I'm constantly admitting that I'm bad at lens, but isn't learning by examples is a good thing? I want to take HTML, parse it with taggy-lens
and then remove all the script
elements from inside. Here's my attempt:
#!/usr/bin/env stack
-- stack --resolver lts-7.1 --install-ghc runghc --package text --package lens --package taggy-lens --package string-class --package classy-prelude
{-# LANGUAGE NoImplicitPrelude #-}
{-# LANGUAGE OverloadedStrings #-}
import ClassyPrelude
import Control.Lens hiding (children, element)
import Data.String.Class (toText, fromText, toString)
import Data.Text (Text)
import Text.Taggy.Lens
import qualified Text.Taggy.Lens as Taggy
import qualified Text.Taggy.Renderer as Renderer
somehtmlSmall :: Text
somehtmlSmall =
"<!doctype html><html><body>\
\<div id=\"article\"><div>first</div><div>second</div><script>this should be removed</script><div>third</div></div>\
\</body></html>"
renderWithoutScriptTag :: Text
renderWithoutScriptTag =
let mArticle :: Maybe Taggy.Element
mArticle =
(fromText somehtmlSmall) ^? html .
allAttributed (ix "id" . only "article")
mArticleFiltered =
fmap
(\el ->
el ^.. to universe . traverse .
filtered (\n -> n ^. name /= "script"))
mArticle
in maybe "" (toText . concatMap Renderer.render) mArticleFiltered
main :: IO ()
main = print renderWithoutScriptTag
Mark this file as executable and just run it, and you'll see:
➜ tmp ./scraping-question.hs
"<div id=\"article\"><div>first</div><div>second</div><script>this should be removed</script><div>third</div></div><div>first</div><div>second</div><div>third</div>"
So, this didn't work. I would like to:
Would be especially thankful, if you'd help me realize what's wrong with mine. Thanks!

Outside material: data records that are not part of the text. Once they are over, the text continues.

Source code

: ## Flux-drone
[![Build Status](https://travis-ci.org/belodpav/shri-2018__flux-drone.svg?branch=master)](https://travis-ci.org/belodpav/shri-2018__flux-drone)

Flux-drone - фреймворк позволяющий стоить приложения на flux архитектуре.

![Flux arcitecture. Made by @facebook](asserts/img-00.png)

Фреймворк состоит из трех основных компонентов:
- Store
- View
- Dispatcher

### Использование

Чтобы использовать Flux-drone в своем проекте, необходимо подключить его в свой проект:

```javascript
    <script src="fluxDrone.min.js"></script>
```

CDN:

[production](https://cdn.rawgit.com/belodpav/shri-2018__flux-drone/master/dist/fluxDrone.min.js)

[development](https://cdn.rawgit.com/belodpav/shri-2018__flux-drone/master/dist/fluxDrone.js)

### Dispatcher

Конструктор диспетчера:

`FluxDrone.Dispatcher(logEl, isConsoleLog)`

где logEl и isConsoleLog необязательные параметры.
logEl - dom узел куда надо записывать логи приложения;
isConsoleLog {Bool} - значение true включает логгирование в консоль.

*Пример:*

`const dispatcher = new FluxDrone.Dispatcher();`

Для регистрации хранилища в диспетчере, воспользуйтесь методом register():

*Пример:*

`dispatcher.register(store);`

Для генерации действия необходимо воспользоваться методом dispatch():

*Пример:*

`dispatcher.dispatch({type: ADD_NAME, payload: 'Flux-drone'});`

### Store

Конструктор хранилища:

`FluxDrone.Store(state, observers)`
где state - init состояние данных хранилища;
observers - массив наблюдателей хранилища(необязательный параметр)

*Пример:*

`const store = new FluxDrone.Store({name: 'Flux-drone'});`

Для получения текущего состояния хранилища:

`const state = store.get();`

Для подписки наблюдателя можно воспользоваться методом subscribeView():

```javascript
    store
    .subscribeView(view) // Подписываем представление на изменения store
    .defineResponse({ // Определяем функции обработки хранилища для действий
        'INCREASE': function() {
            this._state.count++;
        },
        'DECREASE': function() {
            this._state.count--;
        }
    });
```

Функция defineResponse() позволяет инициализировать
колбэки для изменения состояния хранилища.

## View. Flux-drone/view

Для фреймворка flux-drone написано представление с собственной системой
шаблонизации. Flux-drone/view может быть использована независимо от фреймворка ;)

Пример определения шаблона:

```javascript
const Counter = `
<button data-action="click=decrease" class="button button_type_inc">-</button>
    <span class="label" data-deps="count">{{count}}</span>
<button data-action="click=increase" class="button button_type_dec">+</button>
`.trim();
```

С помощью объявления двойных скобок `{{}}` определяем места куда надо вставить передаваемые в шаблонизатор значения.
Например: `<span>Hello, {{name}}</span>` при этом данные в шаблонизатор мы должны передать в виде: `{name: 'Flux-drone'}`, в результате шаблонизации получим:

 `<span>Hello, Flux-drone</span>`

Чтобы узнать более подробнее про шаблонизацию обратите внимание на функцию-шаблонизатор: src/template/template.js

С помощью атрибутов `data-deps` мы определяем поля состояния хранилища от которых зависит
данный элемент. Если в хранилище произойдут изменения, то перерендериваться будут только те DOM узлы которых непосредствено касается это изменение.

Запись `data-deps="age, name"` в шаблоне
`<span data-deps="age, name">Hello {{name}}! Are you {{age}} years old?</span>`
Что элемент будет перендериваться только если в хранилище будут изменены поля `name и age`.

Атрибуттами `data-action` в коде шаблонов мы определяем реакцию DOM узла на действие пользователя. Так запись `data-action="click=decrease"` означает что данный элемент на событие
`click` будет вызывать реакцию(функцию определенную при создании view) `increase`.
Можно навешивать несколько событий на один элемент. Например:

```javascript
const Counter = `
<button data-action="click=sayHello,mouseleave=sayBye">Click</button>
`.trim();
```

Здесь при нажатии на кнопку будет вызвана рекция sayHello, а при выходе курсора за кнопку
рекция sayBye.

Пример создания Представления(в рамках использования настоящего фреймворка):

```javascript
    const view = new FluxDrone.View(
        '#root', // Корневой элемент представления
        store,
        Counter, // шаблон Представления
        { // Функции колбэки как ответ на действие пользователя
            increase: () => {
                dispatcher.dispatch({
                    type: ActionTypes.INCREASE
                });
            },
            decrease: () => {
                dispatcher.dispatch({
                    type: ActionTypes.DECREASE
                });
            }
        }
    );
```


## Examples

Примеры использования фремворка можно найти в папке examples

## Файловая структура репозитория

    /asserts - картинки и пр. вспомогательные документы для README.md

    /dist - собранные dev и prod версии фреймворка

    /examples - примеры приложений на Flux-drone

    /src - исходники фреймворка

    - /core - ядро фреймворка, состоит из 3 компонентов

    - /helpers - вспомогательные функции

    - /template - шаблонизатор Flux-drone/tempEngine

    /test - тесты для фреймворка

The root of your problem is universe
, which flattens the DOM tree into a list. If you look again at the output, you will see the filtering is working fine but the tree structure is lost -- and so you get the unmodified article element (with all children still within) followed by the children nodes minus the script element.
One Control.Lens.Plated
combinator that can do what you want is transform
, which transforms "every element in the tree, in a bottom-up manner":
transform :: Plated a => (a -> a) -> a -> a
In particular, you can use it to filter the children nodes recursively:
renderWithoutScriptTag :: Text
renderWithoutScriptTag =
let mArticle :: Maybe Taggy.Element
mArticle =
(fromText somehtmlSmall) ^? html .
allAttributed (ix "id" . only "article")
mArticleFiltered =
fmap
(transform (children %~ filter (\n ->
n ^? element . name /= Just "script")))
mArticle
in maybe "" (toText . Renderer.render) mArticleFiltered